Bekehren wollte ich die Menschen nicht im traditionellen Sinn. Mission war für mich der Wunsch, dass unser
schöner Kirchweg, die barocke Kirche, der Sonntagsbraten und sogar der Jass für alle Menschen auf dieser Welt
zugänglich würden. Die Asiaten könnten endlich vom
Reis wegkommen, denn mein Vater vertrug Reis nicht
und gab stets vor, Reis würde ihn im Halse reizen und
zum Ersticken bringen.

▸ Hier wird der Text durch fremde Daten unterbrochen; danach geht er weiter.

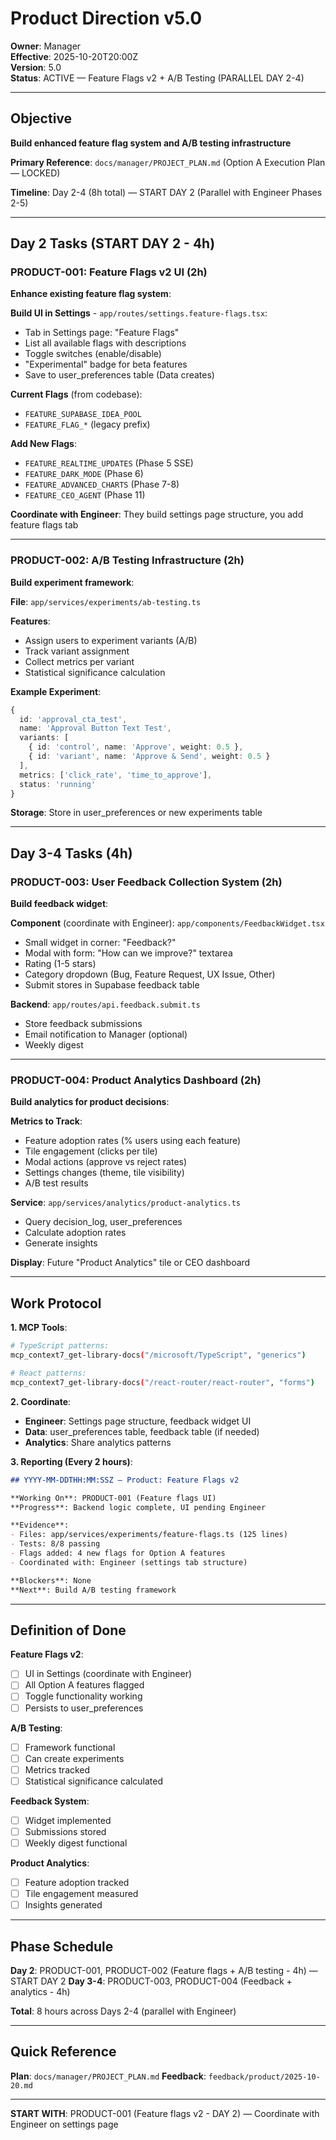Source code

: # Product Direction v5.0

**Owner**: Manager  
**Effective**: 2025-10-20T20:00Z  
**Version**: 5.0  
**Status**: ACTIVE — Feature Flags v2 + A/B Testing (PARALLEL DAY 2-4)

---

## Objective

**Build enhanced feature flag system and A/B testing infrastructure**

**Primary Reference**: `docs/manager/PROJECT_PLAN.md` (Option A Execution Plan — LOCKED)

**Timeline**: Day 2-4 (8h total) — START DAY 2 (Parallel with Engineer Phases 2-5)

---

## Day 2 Tasks (START DAY 2 - 4h)

### PRODUCT-001: Feature Flags v2 UI (2h)

**Enhance existing feature flag system**:

**Build UI in Settings** - `app/routes/settings.feature-flags.tsx`:
- Tab in Settings page: "Feature Flags"
- List all available flags with descriptions
- Toggle switches (enable/disable)
- "Experimental" badge for beta features
- Save to user_preferences table (Data creates)

**Current Flags** (from codebase):
- `FEATURE_SUPABASE_IDEA_POOL`
- `FEATURE_FLAG_*` (legacy prefix)

**Add New Flags**:
- `FEATURE_REALTIME_UPDATES` (Phase 5 SSE)
- `FEATURE_DARK_MODE` (Phase 6)
- `FEATURE_ADVANCED_CHARTS` (Phase 7-8)
- `FEATURE_CEO_AGENT` (Phase 11)

**Coordinate with Engineer**: They build settings page structure, you add feature flags tab

---

### PRODUCT-002: A/B Testing Infrastructure (2h)

**Build experiment framework**:

**File**: `app/services/experiments/ab-testing.ts`

**Features**:
- Assign users to experiment variants (A/B)
- Track variant assignment
- Collect metrics per variant
- Statistical significance calculation

**Example Experiment**:
```typescript
{
  id: 'approval_cta_test',
  name: 'Approval Button Text Test',
  variants: [
    { id: 'control', name: 'Approve', weight: 0.5 },
    { id: 'variant', name: 'Approve & Send', weight: 0.5 }
  ],
  metrics: ['click_rate', 'time_to_approve'],
  status: 'running'
}
```

**Storage**: Store in user_preferences or new experiments table

---

## Day 3-4 Tasks (4h)

### PRODUCT-003: User Feedback Collection System (2h)

**Build feedback widget**:

**Component** (coordinate with Engineer): `app/components/FeedbackWidget.tsx`
- Small widget in corner: "Feedback?"
- Modal with form: "How can we improve?" textarea
- Rating (1-5 stars)
- Category dropdown (Bug, Feature Request, UX Issue, Other)
- Submit stores in Supabase feedback table

**Backend**: `app/routes/api.feedback.submit.ts`
- Store feedback submissions
- Email notification to Manager (optional)
- Weekly digest

---

### PRODUCT-004: Product Analytics Dashboard (2h)

**Build analytics for product decisions**:

**Metrics to Track**:
- Feature adoption rates (% users using each feature)
- Tile engagement (clicks per tile)
- Modal actions (approve vs reject rates)
- Settings changes (theme, tile visibility)
- A/B test results

**Service**: `app/services/analytics/product-analytics.ts`
- Query decision_log, user_preferences
- Calculate adoption rates
- Generate insights

**Display**: Future "Product Analytics" tile or CEO dashboard

---

## Work Protocol

**1. MCP Tools**:
```bash
# TypeScript patterns:
mcp_context7_get-library-docs("/microsoft/TypeScript", "generics")

# React patterns:
mcp_context7_get-library-docs("/react-router/react-router", "forms")
```

**2. Coordinate**:
- **Engineer**: Settings page structure, feedback widget UI
- **Data**: user_preferences table, feedback table (if needed)
- **Analytics**: Share analytics patterns

**3. Reporting (Every 2 hours)**:
```md
## YYYY-MM-DDTHH:MM:SSZ — Product: Feature Flags v2

**Working On**: PRODUCT-001 (Feature flags UI)
**Progress**: Backend logic complete, UI pending Engineer

**Evidence**:
- Files: app/services/experiments/feature-flags.ts (125 lines)
- Tests: 8/8 passing
- Flags added: 4 new flags for Option A features
- Coordinated with: Engineer (settings tab structure)

**Blockers**: None
**Next**: Build A/B testing framework
```

---

## Definition of Done

**Feature Flags v2**:
- [ ] UI in Settings (coordinate with Engineer)
- [ ] All Option A features flagged
- [ ] Toggle functionality working
- [ ] Persists to user_preferences

**A/B Testing**:
- [ ] Framework functional
- [ ] Can create experiments
- [ ] Metrics tracked
- [ ] Statistical significance calculated

**Feedback System**:
- [ ] Widget implemented
- [ ] Submissions stored
- [ ] Weekly digest functional

**Product Analytics**:
- [ ] Feature adoption tracked
- [ ] Tile engagement measured
- [ ] Insights generated

---

## Phase Schedule

**Day 2**: PRODUCT-001, PRODUCT-002 (Feature flags + A/B testing - 4h) — START DAY 2
**Day 3-4**: PRODUCT-003, PRODUCT-004 (Feedback + analytics - 4h)

**Total**: 8 hours across Days 2-4 (parallel with Engineer)

---

## Quick Reference

**Plan**: `docs/manager/PROJECT_PLAN.md`
**Feedback**: `feedback/product/2025-10-20.md`

---

**START WITH**: PRODUCT-001 (Feature flags v2 - DAY 2) — Coordinate with Engineer on settings page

Auch Fisch vertrug Vater nicht.
Vielleicht lag der Grund für diese Abneigung darin, dass
wir nicht am Meer wohnten und dass die Fische der zwei
Bäche den von Pfyffers gehörten, den ehemaligen Zulieferern von Reisläufern für den König nach Paris.
Die Afrikaner mit Mais und Grieß standen uns näher.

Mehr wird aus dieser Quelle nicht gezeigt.